▸ What is being asked
An exact transcription is needed, starting with the line that contains "is compact and" and ending with the last line of the records.

[Items from a data source]

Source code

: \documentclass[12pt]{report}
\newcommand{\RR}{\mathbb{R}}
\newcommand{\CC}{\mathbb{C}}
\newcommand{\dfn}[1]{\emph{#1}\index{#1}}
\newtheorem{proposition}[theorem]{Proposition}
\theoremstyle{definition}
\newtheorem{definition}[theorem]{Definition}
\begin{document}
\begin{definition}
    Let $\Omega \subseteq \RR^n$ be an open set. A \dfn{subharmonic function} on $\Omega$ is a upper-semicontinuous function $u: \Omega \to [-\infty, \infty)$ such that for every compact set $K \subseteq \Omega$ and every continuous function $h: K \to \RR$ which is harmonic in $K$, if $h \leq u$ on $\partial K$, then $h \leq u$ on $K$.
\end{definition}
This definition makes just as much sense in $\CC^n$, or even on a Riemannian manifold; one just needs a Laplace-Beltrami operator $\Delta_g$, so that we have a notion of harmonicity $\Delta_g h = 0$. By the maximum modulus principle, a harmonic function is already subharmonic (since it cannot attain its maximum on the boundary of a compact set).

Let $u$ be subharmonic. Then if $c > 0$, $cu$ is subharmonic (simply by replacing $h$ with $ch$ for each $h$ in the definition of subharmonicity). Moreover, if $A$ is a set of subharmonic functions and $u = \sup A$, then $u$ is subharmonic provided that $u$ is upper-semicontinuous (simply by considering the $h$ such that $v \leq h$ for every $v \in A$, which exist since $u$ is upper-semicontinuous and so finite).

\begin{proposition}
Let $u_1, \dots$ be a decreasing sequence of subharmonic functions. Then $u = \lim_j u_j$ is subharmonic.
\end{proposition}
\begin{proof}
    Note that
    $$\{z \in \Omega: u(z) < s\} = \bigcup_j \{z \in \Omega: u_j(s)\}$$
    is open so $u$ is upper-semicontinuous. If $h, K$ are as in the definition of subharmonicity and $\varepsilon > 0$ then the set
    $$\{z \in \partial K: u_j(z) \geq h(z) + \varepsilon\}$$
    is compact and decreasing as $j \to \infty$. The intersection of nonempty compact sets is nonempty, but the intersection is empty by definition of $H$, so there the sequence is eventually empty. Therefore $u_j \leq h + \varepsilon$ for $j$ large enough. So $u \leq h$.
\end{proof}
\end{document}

▸ Task response
    is compact and decreasing as $j \to \infty$. The intersection of nonempty compact sets is nonempty, but the intersection is empty by definition of $H$, so there the sequence is eventually empty. Therefore $u_j \leq h + \varepsilon$ for $j$ large enough. So $u \leq h$.
\end{proof}
\end{document}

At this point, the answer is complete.